How the SC decides cases (2)

THIS IS a continuation of last week’s primer on how the Supreme Court decides litigations.

Sessions and titles. During their internal sessions – those held among themselves only – the justices wear either business suits or barong Filipino. But they don their all-black working robes during oral arguments, whether en banc or in division, and their maroon-stripped ceremonial robes during official functions other than oral arguments.

The Court sits en banc on Tuesdays, and in division on Mondays and Wednesdays. The justices take turns in leading the opening prayer. Sometimes, the justice who is scheduled to report on the first item in the agenda leads the prayer.

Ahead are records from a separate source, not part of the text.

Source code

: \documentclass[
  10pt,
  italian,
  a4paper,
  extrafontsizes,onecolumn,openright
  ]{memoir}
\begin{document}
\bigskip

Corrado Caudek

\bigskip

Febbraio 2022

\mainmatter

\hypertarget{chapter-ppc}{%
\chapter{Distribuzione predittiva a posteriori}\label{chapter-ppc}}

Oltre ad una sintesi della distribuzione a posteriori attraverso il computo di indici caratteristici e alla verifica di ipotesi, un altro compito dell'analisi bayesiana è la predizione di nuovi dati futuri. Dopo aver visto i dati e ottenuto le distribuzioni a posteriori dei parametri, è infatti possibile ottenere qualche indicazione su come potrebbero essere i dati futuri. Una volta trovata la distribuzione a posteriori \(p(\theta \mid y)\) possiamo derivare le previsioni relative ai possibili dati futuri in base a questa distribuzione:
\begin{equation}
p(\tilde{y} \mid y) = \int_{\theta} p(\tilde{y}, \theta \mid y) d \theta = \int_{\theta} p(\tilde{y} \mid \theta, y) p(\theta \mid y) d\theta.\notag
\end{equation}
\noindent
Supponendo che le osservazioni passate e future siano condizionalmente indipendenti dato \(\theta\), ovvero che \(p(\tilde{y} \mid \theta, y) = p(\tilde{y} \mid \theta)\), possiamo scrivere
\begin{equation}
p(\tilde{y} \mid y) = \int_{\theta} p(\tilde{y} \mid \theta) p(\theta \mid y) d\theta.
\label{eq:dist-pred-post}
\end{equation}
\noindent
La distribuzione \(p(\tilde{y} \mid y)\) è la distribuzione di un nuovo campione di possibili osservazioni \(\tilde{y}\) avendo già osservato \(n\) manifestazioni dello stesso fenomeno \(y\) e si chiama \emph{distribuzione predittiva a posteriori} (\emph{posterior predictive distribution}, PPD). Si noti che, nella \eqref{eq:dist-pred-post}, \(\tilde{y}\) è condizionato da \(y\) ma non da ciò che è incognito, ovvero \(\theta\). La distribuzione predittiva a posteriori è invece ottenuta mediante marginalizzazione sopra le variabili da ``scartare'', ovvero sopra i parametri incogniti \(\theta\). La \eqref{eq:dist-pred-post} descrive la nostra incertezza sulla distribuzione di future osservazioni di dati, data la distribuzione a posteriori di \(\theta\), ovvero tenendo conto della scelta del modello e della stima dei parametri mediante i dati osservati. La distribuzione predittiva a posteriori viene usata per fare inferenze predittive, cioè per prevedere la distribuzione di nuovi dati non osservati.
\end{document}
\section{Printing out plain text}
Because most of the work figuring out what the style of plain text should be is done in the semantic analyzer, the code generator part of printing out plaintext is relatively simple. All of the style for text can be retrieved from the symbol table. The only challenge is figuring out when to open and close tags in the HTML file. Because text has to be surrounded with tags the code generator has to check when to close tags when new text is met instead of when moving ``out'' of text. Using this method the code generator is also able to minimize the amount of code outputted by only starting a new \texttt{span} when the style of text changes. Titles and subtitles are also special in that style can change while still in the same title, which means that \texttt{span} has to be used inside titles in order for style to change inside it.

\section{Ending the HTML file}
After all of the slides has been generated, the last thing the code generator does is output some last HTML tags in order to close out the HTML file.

The members of the Court are formally addressed as “Your Honor” or “Mr. Justice” or “Madam Justice” or simply “Justice.” The head is addressed as “Mr. Chief Justice,” or fondly – by the members of the Court – as “Chief” or “CJ.” Various formal resolutions of the Court restrict the use of these titles to current and retired members of the Supreme Court (and the three appellate courts).

Trial magistrates are called “judges.” Only officials belonging to the judiciary are allowed to use the titles “Chief justice,” “Justice” or “Judge.” Hence, officials to whom the law grants judicial ranks and privileges, like the solicitor general and the government corporate counsel, are prohibited from using these appellations.

Three rounds. There are “three rounds” in the Supreme Court. The first usually begins upon the filing of a petition, or a motion for extension of time to file a petition, or a notice of appeal.

The acceptance of any appeal or petition is addressed to the sound discretion of the Supreme Court. With few exceptions, like appeals of decisions imposing life imprisonment, it may summarily dismiss motu proprio worthless petitions. In this way, the Court saves its time and resources for more important cases that are ripe for resolution.
Although the Court has the discretion to deny or dismiss a petition during the “First Round,” in general it does so for (1) procedural errors, like violations of the Rules of Court or Supreme Court circulars; or (2) failure of the petition to demonstrate prima facie a “reversible” error or a grave abuse of discretion, or (3) prematurity. Orders dismissing petitions based on these grounds are known as minute resolutions and are normally couched in standard forms.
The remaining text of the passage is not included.